Directions — Pull every line containing "egghead" out of the listing below.

-------- Information supplied --------

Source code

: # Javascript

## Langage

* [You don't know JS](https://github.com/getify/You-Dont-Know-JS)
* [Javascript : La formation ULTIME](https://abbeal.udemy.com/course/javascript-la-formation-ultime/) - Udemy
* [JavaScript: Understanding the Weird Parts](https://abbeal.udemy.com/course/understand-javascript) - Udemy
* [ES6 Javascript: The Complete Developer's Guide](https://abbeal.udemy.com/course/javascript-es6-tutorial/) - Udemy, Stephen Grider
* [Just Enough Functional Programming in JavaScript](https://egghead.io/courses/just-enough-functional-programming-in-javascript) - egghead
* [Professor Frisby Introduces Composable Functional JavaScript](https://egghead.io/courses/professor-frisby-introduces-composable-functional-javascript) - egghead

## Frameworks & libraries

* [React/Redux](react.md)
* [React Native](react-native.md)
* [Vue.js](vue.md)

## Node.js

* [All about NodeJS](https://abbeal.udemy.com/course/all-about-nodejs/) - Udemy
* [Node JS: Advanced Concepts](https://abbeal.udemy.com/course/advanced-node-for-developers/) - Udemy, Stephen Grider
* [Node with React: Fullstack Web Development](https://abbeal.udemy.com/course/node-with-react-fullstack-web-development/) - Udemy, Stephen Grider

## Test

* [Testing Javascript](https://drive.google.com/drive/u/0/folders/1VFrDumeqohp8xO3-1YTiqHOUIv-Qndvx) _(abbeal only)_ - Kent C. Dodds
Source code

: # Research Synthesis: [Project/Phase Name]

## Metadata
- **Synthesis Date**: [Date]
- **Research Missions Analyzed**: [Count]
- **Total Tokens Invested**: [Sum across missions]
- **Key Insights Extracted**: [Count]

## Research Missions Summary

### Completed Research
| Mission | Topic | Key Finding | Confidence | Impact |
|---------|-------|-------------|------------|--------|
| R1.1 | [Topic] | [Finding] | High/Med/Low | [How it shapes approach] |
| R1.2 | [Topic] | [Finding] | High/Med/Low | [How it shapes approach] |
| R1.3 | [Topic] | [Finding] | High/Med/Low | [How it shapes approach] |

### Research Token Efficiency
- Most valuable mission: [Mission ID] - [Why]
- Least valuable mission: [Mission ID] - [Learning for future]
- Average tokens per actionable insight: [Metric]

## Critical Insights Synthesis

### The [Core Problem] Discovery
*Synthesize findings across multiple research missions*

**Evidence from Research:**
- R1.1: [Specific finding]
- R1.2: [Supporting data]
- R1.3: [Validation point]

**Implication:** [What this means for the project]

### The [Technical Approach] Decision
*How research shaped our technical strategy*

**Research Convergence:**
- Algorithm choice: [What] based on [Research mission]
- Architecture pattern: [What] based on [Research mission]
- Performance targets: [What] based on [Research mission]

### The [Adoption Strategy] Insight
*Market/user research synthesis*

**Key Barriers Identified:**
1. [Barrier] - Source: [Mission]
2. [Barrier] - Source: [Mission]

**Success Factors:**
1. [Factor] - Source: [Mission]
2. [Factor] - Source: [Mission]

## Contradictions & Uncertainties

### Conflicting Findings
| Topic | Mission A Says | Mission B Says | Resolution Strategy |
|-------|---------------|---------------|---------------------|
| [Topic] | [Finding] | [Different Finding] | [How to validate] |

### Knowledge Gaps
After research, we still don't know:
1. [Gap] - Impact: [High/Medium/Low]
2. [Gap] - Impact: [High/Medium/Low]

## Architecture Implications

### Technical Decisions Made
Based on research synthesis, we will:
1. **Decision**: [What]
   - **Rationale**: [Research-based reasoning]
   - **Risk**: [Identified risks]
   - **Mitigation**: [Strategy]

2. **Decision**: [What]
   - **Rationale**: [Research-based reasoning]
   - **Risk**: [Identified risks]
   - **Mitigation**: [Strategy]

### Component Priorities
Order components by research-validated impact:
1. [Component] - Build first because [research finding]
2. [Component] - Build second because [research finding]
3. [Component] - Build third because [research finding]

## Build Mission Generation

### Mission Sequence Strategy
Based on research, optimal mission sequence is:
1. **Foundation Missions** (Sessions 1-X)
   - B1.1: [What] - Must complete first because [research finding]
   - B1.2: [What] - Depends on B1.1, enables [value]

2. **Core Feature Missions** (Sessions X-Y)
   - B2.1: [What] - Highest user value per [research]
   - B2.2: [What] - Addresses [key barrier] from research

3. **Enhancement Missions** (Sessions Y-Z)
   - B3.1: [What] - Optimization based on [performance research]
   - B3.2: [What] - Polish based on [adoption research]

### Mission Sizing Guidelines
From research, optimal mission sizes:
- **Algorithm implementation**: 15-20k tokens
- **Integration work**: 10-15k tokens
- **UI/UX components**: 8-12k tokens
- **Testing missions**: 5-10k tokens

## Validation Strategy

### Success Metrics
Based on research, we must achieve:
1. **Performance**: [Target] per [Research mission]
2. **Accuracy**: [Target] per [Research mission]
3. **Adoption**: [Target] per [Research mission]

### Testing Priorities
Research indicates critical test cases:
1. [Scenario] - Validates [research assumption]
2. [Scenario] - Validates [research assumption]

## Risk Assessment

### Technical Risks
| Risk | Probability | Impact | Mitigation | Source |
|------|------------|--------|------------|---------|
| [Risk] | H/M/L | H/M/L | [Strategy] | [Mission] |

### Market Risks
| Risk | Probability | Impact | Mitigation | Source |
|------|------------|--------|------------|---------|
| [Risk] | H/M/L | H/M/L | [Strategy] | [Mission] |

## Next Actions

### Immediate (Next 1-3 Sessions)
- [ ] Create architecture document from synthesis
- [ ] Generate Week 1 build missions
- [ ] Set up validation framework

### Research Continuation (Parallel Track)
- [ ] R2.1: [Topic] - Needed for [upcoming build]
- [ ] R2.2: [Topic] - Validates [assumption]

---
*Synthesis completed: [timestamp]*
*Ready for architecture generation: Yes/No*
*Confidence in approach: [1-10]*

--------

Reply to the task —
* [Just Enough Functional Programming in JavaScript](https://egghead.io/courses/just-enough-functional-programming-in-javascript) - egghead
* [Professor Frisby Introduces Composable Functional JavaScript](https://egghead.io/courses/professor-frisby-introduces-composable-functional-javascript) - egghead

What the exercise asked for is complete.